Dergestalt löst sich das Spiel vom realen Vorgang bei
Shakespeare und wird oberflächliche, effekthascherische Theaterei. Das trifft
auch zu auf das Fest der Capulets, wo Paare einfach auf Show machen. Das ist so
beim Fürsten von Verona, der simpel als Schießbudenfigur präsentiert wird. Das
passiert bei der Balkon-Szene, die Julia und Romeo als Akrobaten hoch oben auf
Schaukeln zu absolvieren haben. Und das ist unübersehbar bei der Hochzeits-Vorbereitung,
einem kabarettistischen Tanz der Köche.
Die äußerliche Konflikt-Aufbereitung führt zu
allgemeiner Gebärde und selten zu einem wirklich empfundenen Ton. Am ehesten
finden noch Julia (Caroline Ebner) und Romeo (Matthias Leja) zu überzeugendem
Spiel. Leja, anfangs weinerliche Memme, zu hampelig im Glück, schön in Momenten
der Liebe, drastisch im Todeskampf, beim Versuch, das Gift zu erbrechen.

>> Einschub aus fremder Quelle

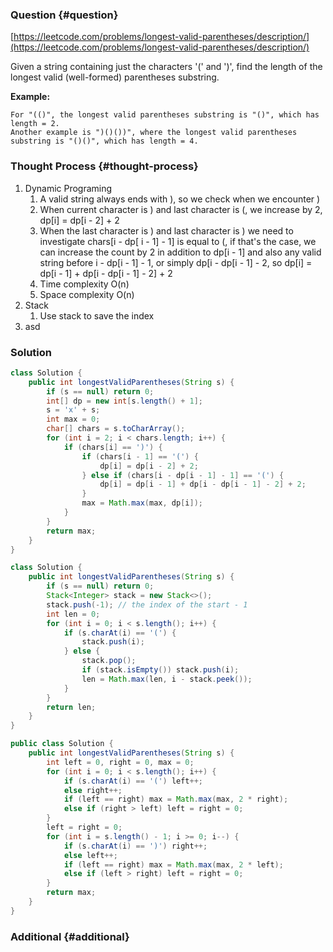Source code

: ### Question {#question}

[https://leetcode.com/problems/longest-valid-parentheses/description/](https://leetcode.com/problems/longest-valid-parentheses/description/)

Given a string containing just the characters '\(' and '\)', find the length of the longest valid \(well-formed\) parentheses substring.

**Example:**

```
For "(()", the longest valid parentheses substring is "()", which has length = 2.
Another example is ")()())", where the longest valid parentheses substring is "()()", which has length = 4.
```

### Thought Process {#thought-process}

1. Dynamic Programing
   1. A valid string always ends with \), so we check when we encounter \)
   2. When current character is \) and last character is \(, we increase by 2, dp\[i\] = dp\[i - 2\] + 2
   3. When the last character is \) and last character is \) we need to investigate chars\[i - dp\[ i - 1\] - 1\] is equal to \(, if that's the case, we can increase the count by 2 in addition to dp\[i - 1\] and also any valid string before i - dp\[i - 1\] - 1, or simply dp\[i - dp\[i - 1\] - 2, so dp\[i\] = dp\[i - 1\] + dp\[i - dp\[i - 1\] - 2\] + 2
   4. Time complexity O\(n\)
   5. Space complexity O\(n\)
2. Stack
   1. Use stack to save the index 
3. asd

### Solution

```java
class Solution {
    public int longestValidParentheses(String s) {
        if (s == null) return 0;
        int[] dp = new int[s.length() + 1];
        s = 'x' + s;
        int max = 0;
        char[] chars = s.toCharArray();
        for (int i = 2; i < chars.length; i++) {
            if (chars[i] == ')') {
                if (chars[i - 1] == '(') {
                    dp[i] = dp[i - 2] + 2;
                } else if (chars[i - dp[i - 1] - 1] == '(') {
                    dp[i] = dp[i - 1] + dp[i - dp[i - 1] - 2] + 2;
                }
                max = Math.max(max, dp[i]);
            }
        }
        return max;
    }
}
```

```java
class Solution {
    public int longestValidParentheses(String s) {
        if (s == null) return 0;
        Stack<Integer> stack = new Stack<>();
        stack.push(-1); // the index of the start - 1
        int len = 0;
        for (int i = 0; i < s.length(); i++) {
            if (s.charAt(i) == '(') {
                stack.push(i);
            } else {
                stack.pop();
                if (stack.isEmpty()) stack.push(i);
                len = Math.max(len, i - stack.peek());
            }
        }
        return len;
    }
}
```

```java
public class Solution {
    public int longestValidParentheses(String s) {
        int left = 0, right = 0, max = 0;
        for (int i = 0; i < s.length(); i++) {
            if (s.charAt(i) == '(') left++;
            else right++;
            if (left == right) max = Math.max(max, 2 * right);
            else if (right > left) left = right = 0;
        }
        left = right = 0;
        for (int i = s.length() - 1; i >= 0; i--) {
            if (s.charAt(i) == ')') right++;
            else left++;
            if (left == right) max = Math.max(max, 2 * left);
            else if (left > right) left = right = 0;
        }
        return max;
    }
}
```

### Additional {#additional}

Hat man sich denn hineingeschaut ins Düsseldorfer Theater,
fällt auf, daß Karin Beier bestimmte Punkte der Fabel ausführlich bedient. Klar
gesetzt ist die Hoffnung des Pater Lorenzo, der sich von der Liebe zwischen
Julia und Romeo Friede der zerstrittenen Häuser verspricht. Groß ausgespielt
ist der Kampf zwischen Mercutio (Bernd Grawert) und Tybald (Thomas Huber),
vor allem das erfolglose Bemühen Romeos, die Streithähne zu trennen. Eindrucksvoll
endlich die Liebesnot Julias, der Seelenkummer einer Halbwüchsigen. Diese bei
Caroline Ebner etwas pummelige, aber energische Person wehrt sich gegen die
Heirat, erträgt die Schläge des Vaters (Horst Mendroch), die Drangsal der Mutter
(Petra Redinger), greift schließlich zum Trunk.
Karin Beier - eine junge Regisseurin am Scheideweg. Entweder
origineller Vorstoß zur Dichtung oder die derzeit an deutschen Bühnen übliche
theaternde Drapierung. Hier ist noch nichts entschieden.